O4. ”.. the fourth scenario is one in which solar radiation effects are isolated from global temperature changes by perturbing two variables, usually radiation is reduced, and CO2 is increased to preserve the global scale mean temperature..” I am completely lost about the relevance of this.. what sort of geoengineering is this, what scale is this done, at the global scale we are already doing this experiment by putting more CO2 in the atmosphere. Can you give more insights on this?
The study ends up using O2 and O4 and looks at the impacts of this local hydrology, but also climate sensitivities of O3. I am not sure how this climate sensitivities of O3 was looked at, is the solar modification done globally, which model was this in the list?
To put this in the language I understand, seems like O2 is essentially using GCM output in some fashion so that we can identify the ecosystem response to Delta_Solar.
Lines 95-100: are those hydromet-sensitivities calculated from GCMs from the locations of those 115 sites? It would be very tricky to downscales from GCMs to those locations, how was this done? I presume those different CO2 levels were also included in the simulations, or maybe not, it depends what these Geoengineering scenarios are. Without more guidance on geoengineering solutions, it is difficult to judge the study.
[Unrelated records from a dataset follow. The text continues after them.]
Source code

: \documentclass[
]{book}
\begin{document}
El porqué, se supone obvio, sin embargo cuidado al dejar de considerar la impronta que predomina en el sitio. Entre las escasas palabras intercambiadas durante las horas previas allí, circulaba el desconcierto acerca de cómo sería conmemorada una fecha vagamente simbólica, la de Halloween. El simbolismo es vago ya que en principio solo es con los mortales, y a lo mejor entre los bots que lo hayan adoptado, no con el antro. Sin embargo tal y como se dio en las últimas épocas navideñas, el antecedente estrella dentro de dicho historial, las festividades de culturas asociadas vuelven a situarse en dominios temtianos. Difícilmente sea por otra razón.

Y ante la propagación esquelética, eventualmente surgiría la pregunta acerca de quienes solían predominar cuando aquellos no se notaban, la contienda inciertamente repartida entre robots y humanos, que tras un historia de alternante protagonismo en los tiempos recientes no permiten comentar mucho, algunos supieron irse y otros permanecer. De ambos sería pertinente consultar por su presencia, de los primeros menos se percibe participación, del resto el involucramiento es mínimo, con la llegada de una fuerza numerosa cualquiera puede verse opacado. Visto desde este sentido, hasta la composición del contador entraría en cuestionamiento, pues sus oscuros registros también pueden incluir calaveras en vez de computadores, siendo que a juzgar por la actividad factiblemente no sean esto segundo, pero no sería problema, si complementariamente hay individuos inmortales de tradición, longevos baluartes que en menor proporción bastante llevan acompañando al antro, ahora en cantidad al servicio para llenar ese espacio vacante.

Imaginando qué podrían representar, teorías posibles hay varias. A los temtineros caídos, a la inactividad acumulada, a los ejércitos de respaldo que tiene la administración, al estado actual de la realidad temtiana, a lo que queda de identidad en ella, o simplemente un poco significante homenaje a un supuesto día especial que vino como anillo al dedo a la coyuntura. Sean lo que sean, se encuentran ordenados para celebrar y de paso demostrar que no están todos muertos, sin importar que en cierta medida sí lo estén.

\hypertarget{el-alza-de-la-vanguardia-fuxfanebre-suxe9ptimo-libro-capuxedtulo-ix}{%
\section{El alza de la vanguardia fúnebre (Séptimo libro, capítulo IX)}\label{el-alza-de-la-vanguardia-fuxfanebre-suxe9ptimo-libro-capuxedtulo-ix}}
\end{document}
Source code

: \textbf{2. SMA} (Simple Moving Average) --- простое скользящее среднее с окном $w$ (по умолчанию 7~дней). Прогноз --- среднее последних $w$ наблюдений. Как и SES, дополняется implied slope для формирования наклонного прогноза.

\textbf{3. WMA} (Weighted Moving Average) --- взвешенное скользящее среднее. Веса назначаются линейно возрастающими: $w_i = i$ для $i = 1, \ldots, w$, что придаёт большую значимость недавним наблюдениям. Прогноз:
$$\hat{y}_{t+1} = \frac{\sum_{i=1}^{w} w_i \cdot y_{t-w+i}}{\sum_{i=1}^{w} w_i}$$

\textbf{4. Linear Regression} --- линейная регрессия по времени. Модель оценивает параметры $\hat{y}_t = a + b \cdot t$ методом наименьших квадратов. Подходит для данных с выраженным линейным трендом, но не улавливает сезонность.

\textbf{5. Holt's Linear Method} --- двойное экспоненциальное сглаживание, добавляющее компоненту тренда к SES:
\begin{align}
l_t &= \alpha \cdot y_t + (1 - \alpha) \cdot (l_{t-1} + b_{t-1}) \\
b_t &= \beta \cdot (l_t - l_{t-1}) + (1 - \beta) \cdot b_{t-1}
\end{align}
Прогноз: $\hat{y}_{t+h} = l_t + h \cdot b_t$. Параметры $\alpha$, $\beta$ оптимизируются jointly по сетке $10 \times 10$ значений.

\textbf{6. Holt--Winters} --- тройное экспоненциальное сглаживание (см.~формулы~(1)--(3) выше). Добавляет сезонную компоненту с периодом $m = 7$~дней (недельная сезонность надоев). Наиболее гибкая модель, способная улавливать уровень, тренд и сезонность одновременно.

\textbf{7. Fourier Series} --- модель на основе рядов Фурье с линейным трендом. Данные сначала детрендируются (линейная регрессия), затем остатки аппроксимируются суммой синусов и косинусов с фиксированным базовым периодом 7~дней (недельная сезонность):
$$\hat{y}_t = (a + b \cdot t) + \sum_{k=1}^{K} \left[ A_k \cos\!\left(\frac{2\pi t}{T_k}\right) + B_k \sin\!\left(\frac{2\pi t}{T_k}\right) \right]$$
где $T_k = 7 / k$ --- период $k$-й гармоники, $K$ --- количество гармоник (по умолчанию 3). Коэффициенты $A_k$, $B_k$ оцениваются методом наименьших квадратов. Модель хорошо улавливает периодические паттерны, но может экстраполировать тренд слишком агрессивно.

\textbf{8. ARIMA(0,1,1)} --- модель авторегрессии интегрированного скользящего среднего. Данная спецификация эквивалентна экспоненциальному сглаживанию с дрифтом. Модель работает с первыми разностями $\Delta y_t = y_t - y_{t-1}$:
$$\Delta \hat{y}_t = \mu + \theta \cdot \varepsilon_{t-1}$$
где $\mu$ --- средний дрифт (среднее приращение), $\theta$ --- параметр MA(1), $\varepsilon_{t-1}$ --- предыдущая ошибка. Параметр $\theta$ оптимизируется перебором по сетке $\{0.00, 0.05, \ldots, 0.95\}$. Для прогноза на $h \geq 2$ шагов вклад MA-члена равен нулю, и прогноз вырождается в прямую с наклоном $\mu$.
Lines 125: I see that the sensitivity is actually calculated using the annual values. Is there evidence that these relationships obtained from annual values represent the seasonal changes. shouldn’t this be done perhaps using a moving-average that cover the seasonal trends between solar-precip-temperature etc., especially considering the fact that you have an hourly model. Or if not, how do you justify? I presume your ecohydrology model response would be most sensitive to the “growing season” however it is naturally different across the 115 locations.. Again here, I would like to go back and think about how the initial downscaling was made, that also would have major implications on the local weather variables, perhaps not so much the solar.
Lines 192-195: what is the basis and evidence for this, your analysis is global and I am not seeing any citations to support for this claim.
Figure 1. As expected annual trends seems fairly muted.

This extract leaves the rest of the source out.